What the task asks> Within the entries below, find every line that has the string "import", then copy it.

Data to examine>
=-=-=

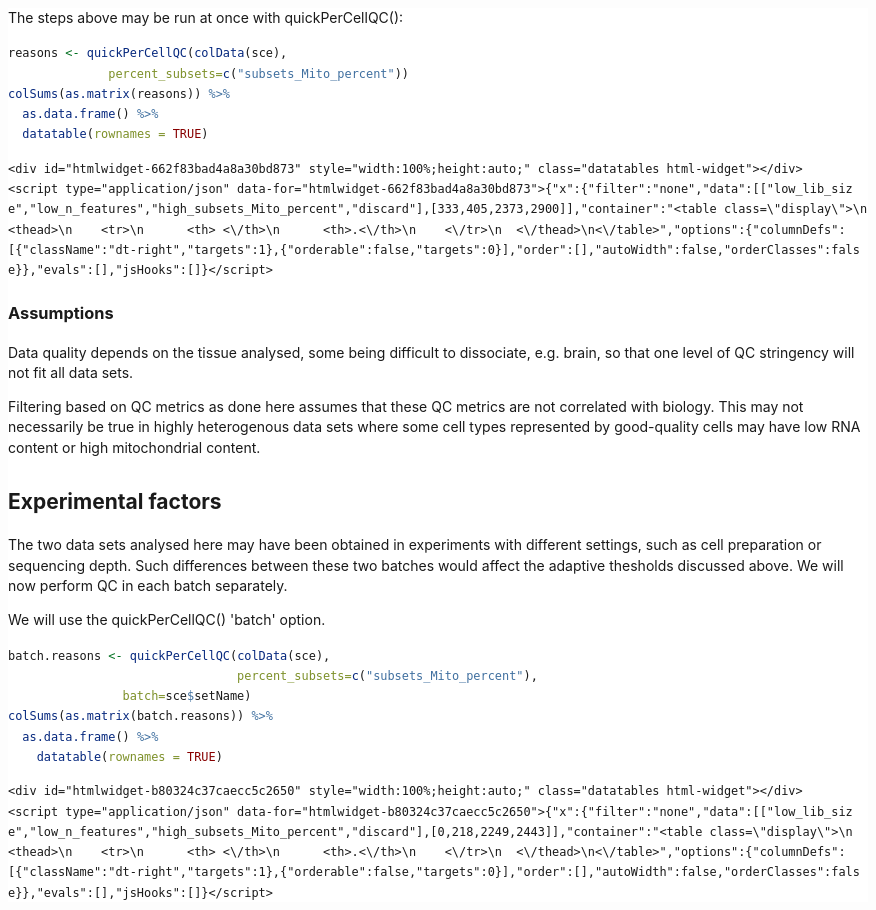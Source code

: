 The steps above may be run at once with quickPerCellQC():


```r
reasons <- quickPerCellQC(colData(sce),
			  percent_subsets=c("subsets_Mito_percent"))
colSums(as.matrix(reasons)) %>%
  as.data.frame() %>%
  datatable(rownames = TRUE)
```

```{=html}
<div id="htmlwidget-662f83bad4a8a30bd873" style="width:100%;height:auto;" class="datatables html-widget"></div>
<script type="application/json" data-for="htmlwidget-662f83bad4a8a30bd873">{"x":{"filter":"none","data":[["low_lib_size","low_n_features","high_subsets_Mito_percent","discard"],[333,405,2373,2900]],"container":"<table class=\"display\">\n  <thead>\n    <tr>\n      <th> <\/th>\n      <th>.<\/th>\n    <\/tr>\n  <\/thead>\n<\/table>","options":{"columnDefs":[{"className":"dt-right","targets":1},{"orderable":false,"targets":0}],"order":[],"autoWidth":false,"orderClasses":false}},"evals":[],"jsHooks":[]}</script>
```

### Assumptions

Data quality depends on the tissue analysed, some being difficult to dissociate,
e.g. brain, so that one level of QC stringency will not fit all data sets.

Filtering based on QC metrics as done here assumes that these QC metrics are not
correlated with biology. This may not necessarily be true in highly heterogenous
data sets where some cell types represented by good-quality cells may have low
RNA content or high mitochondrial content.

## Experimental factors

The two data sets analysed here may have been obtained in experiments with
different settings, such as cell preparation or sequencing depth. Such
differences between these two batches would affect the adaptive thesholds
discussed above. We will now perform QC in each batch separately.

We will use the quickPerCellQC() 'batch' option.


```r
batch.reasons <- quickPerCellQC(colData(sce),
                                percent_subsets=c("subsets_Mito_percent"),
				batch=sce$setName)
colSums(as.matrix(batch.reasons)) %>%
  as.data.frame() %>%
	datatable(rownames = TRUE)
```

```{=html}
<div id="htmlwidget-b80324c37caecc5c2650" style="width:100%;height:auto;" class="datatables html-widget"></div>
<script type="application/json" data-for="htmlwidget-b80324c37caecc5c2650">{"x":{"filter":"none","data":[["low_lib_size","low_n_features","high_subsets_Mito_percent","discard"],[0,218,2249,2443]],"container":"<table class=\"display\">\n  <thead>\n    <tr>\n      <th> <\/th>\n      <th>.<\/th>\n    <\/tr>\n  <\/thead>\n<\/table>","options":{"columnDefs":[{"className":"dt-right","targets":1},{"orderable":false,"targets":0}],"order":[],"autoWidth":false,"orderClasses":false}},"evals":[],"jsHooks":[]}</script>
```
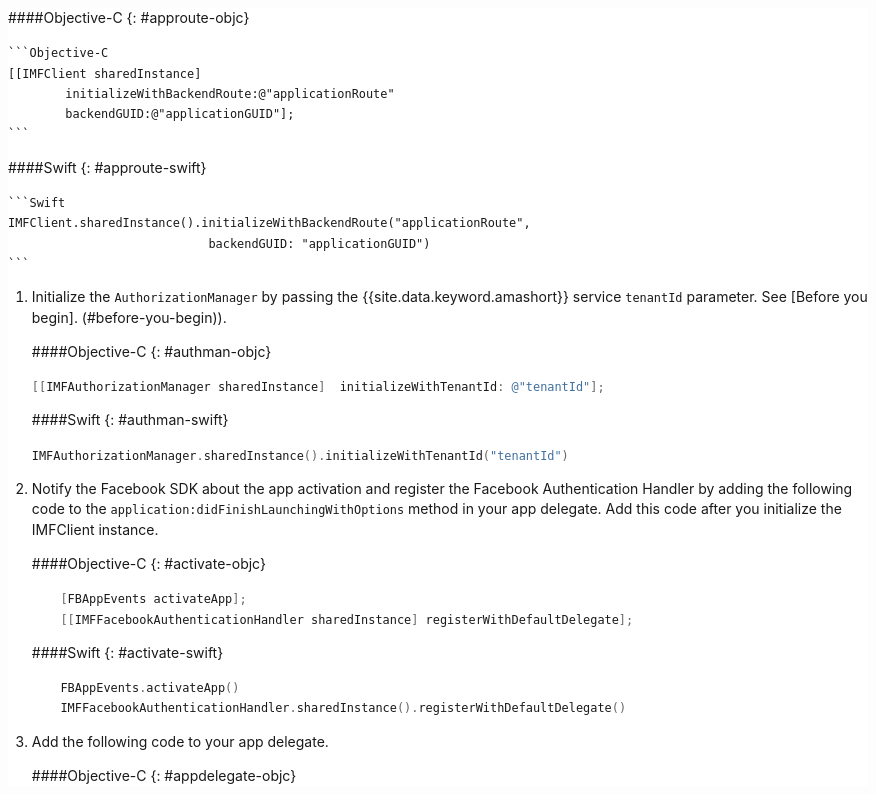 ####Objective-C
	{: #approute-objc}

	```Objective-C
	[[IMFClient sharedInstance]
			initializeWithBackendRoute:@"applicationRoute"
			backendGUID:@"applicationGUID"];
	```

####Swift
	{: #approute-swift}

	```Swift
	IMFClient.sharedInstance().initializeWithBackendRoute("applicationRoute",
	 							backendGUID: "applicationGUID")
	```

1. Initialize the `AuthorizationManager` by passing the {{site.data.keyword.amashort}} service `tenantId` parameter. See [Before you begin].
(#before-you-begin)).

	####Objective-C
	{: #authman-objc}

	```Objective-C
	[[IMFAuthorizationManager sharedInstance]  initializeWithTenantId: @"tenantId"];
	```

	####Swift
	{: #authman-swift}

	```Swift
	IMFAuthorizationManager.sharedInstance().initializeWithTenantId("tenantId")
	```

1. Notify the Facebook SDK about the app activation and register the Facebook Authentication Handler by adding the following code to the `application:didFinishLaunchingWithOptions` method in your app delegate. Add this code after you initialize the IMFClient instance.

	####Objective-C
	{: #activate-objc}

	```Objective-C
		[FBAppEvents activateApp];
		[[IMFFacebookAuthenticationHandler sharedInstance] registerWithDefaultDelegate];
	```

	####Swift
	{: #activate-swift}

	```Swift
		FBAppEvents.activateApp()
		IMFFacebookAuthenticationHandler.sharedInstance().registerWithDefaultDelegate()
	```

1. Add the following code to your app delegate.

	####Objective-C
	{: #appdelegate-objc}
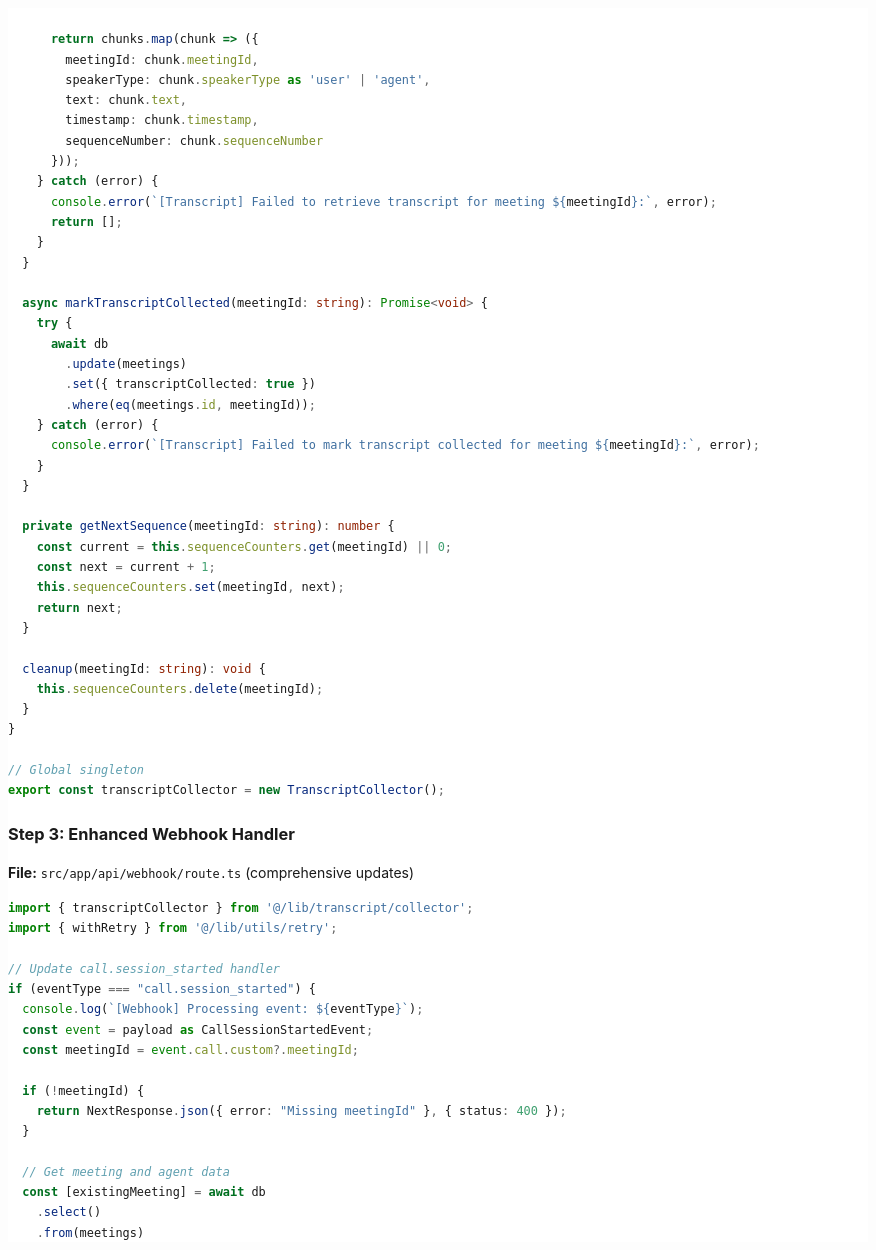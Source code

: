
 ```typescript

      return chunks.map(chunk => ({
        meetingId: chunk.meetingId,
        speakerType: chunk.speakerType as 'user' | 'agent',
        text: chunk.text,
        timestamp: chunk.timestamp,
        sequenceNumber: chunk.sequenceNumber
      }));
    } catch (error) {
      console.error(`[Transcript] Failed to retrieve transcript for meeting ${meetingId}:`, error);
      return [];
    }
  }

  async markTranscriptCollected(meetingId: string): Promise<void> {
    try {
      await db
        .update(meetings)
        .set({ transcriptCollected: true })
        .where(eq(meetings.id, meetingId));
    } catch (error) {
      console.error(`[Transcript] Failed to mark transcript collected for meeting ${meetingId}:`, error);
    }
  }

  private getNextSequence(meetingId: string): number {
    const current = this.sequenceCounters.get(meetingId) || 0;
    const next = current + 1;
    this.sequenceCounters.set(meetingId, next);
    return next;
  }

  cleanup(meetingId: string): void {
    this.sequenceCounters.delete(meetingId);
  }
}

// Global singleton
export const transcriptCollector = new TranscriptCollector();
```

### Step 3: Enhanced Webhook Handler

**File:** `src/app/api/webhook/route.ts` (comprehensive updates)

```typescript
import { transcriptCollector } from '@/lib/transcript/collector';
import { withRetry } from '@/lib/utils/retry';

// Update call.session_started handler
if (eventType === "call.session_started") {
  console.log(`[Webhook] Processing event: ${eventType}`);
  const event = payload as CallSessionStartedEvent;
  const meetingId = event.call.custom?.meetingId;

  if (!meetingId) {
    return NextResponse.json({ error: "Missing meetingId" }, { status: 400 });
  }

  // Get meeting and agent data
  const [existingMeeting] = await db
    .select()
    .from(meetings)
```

=-=-=

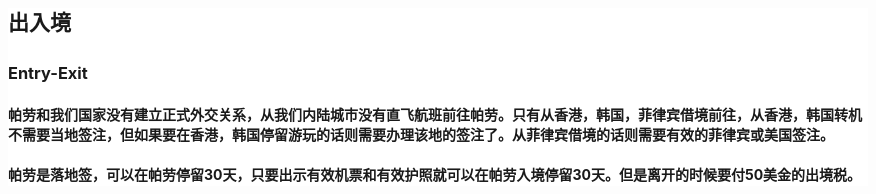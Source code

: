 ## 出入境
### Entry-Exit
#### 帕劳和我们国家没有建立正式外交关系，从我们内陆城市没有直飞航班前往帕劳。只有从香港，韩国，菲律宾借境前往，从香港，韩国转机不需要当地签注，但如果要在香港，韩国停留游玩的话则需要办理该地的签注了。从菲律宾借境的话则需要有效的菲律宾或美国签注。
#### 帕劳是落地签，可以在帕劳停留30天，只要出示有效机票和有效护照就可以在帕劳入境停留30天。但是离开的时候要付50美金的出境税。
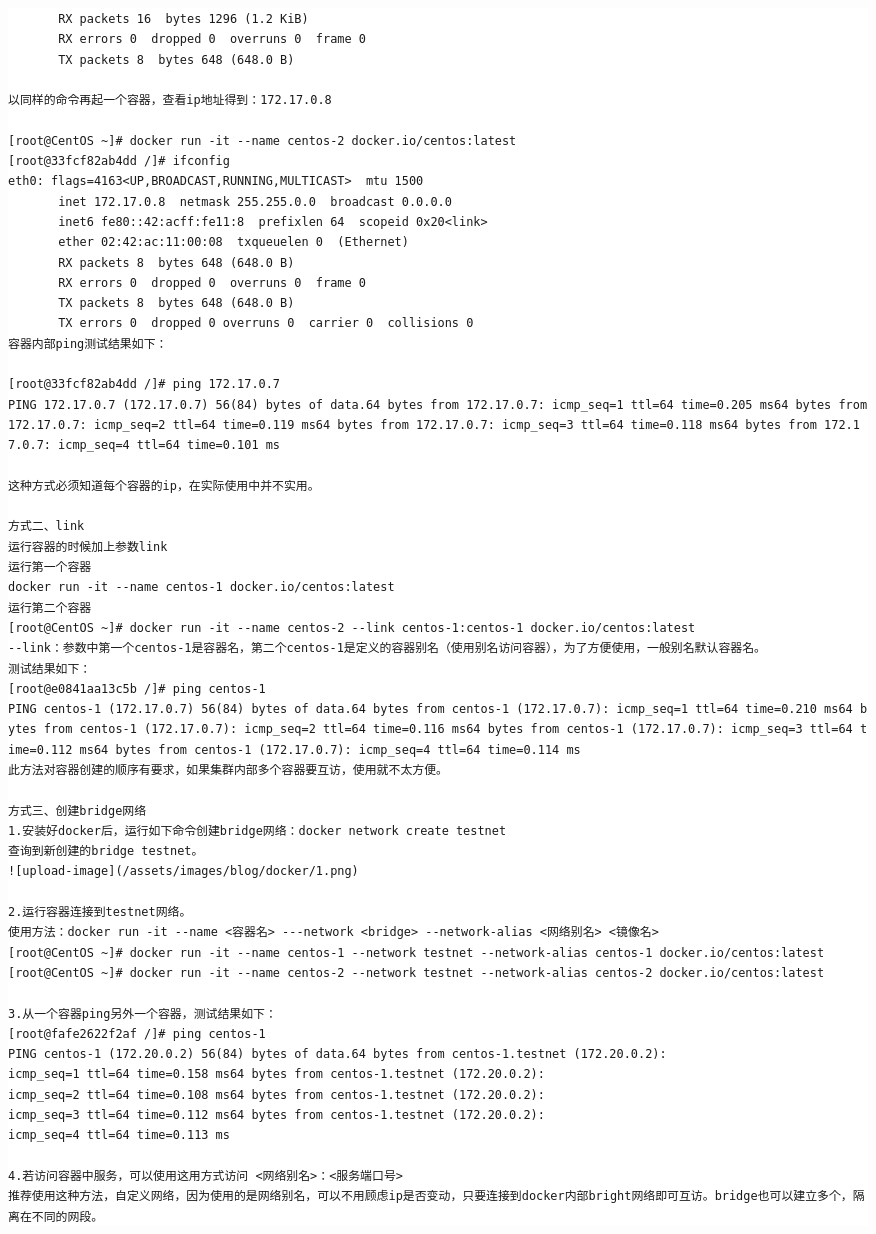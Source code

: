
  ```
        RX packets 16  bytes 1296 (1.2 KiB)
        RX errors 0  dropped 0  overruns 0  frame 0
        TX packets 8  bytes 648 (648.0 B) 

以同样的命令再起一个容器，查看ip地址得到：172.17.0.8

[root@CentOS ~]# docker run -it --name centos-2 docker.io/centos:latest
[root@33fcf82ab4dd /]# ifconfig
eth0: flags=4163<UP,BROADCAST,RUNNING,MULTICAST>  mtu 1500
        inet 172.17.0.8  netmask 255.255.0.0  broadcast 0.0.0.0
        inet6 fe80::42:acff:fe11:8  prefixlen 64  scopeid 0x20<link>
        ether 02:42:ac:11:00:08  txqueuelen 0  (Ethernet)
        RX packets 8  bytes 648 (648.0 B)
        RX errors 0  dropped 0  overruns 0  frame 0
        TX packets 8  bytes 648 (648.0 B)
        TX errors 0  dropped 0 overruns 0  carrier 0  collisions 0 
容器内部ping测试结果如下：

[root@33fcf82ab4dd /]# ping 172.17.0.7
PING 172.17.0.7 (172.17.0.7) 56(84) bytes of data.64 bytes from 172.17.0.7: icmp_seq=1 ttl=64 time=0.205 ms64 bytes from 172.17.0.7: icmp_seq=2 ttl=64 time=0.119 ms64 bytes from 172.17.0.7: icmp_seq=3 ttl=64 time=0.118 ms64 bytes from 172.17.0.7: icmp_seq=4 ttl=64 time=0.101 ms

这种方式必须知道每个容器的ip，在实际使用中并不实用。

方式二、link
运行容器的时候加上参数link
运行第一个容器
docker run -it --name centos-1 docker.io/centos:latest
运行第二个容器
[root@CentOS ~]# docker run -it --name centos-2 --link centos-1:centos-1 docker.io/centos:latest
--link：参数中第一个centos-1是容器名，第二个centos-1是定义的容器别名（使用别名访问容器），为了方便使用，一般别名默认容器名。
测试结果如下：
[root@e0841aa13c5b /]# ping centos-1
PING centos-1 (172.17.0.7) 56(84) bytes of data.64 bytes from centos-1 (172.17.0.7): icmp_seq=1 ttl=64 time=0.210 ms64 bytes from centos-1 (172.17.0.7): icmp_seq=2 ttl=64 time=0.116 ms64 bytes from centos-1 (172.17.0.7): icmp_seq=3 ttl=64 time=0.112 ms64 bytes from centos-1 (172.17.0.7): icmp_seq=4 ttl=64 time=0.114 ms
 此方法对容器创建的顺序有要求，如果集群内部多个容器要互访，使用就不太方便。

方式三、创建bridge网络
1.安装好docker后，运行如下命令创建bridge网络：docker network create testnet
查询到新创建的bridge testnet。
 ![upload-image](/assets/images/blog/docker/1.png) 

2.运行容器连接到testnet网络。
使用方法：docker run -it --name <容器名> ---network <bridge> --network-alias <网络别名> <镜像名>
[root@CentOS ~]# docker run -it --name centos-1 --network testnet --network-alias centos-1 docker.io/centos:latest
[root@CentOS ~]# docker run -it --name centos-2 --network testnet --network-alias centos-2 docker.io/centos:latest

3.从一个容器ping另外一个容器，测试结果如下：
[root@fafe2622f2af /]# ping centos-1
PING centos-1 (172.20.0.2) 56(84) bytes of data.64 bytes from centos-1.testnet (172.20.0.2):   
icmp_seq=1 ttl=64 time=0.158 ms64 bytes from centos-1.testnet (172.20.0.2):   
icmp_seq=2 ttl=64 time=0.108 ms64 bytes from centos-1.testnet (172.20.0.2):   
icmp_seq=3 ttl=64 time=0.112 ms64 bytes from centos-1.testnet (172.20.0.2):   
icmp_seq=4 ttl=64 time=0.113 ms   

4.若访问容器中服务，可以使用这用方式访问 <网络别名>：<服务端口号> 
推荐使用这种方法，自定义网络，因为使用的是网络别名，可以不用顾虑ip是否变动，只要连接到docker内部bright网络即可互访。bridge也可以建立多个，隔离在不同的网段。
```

=-=-=

Answer to the problem>
import { transcriptCollector } from '@/lib/transcript/collector';
import { withRetry } from '@/lib/utils/retry';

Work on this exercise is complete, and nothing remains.